Catbert (the evil director of human resources) starts off as the apparent villain of the piece. The key word here, missed by speed-readers and people whose eye is drawn to the final, punch-line box before they have finished digesting the contents of the preceding boxes, is "anonymous". How, but through the manifestation of evil, can Catbert have known that Wally was the author of the anonymous comments?
The second box reveals the subtlety of Wally, who as it appears is playing the system. From his endorsement of the literary oeuvre of the Unabomber (Ted Kaczynski) he makes it plain to Catbert that he is familiar with, and approves of, the writings of the author of the "Unabomber Manifesto" (Industrial Society and its Future, here), a very different society from that in which Catbert wields his power.

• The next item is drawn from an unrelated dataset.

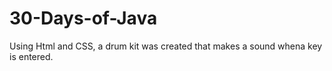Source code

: # 30-Days-of-Java

Using Html and CSS, a drum kit was created that makes a sound whena key is entered.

Wally, knowing Catbert, must have calculated that the employee survey was not therefore anonymous.
The dénouement reveals both Catbert's concern that "we" (meaning "I") have a problem and that Wally, while endorsing the fact that a problem exists, winds Catbert up by nominating an intellectual property issue (which, within the context of the workplace is small, trivial and of no consequence) rather than admitting to the sort of problem which an employee with Unabomber tendencies might pose to an employer in general, and to human resources in particular.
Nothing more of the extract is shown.